[Saved data entries]

______

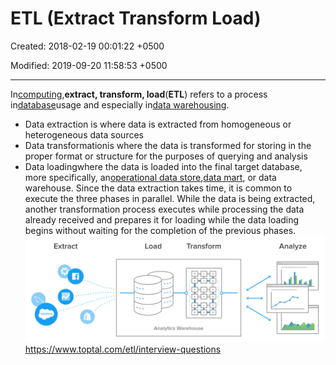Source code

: # ETL (Extract Transform Load)

Created: 2018-02-19 00:01:22 +0500

Modified: 2019-09-20 11:58:53 +0500

---

In[computing](https://en.wikipedia.org/wiki/Computing),**extract, transform, load**(**ETL**) refers to a process in[database](https://en.wikipedia.org/wiki/Database)usage and especially in[data warehousing](https://en.wikipedia.org/wiki/Data_warehouse).

- Data extraction is where data is extracted from homogeneous or heterogeneous data sources
- Data transformationis where the data is transformed for storing in the proper format or structure for the purposes of querying and analysis
- Data loadingwhere the data is loaded into the final target database, more specifically, an[operational data store](https://en.wikipedia.org/wiki/Operational_data_store),[data mart](https://en.wikipedia.org/wiki/Data_mart), or data warehouse.
Since the data extraction takes time, it is common to execute the three phases in parallel. While the data is being extracted, another transformation process executes while processing the data already received and prepares it for loading while the data loading begins without waiting for the completion of the previous phases.
![image](media/ETL-(Extract-Transform-Load)-image1.png)
<https://www.toptal.com/etl/interview-questions>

______

§ Exercise description
Show the lines of the records that contain the word "extracted".

§ Result for this task
- Data extraction is where data is extracted from homogeneous or heterogeneous data sources
Since the data extraction takes time, it is common to execute the three phases in parallel. While the data is being extracted, another transformation process executes while processing the data already received and prepares it for loading while the data loading begins without waiting for the completion of the previous phases.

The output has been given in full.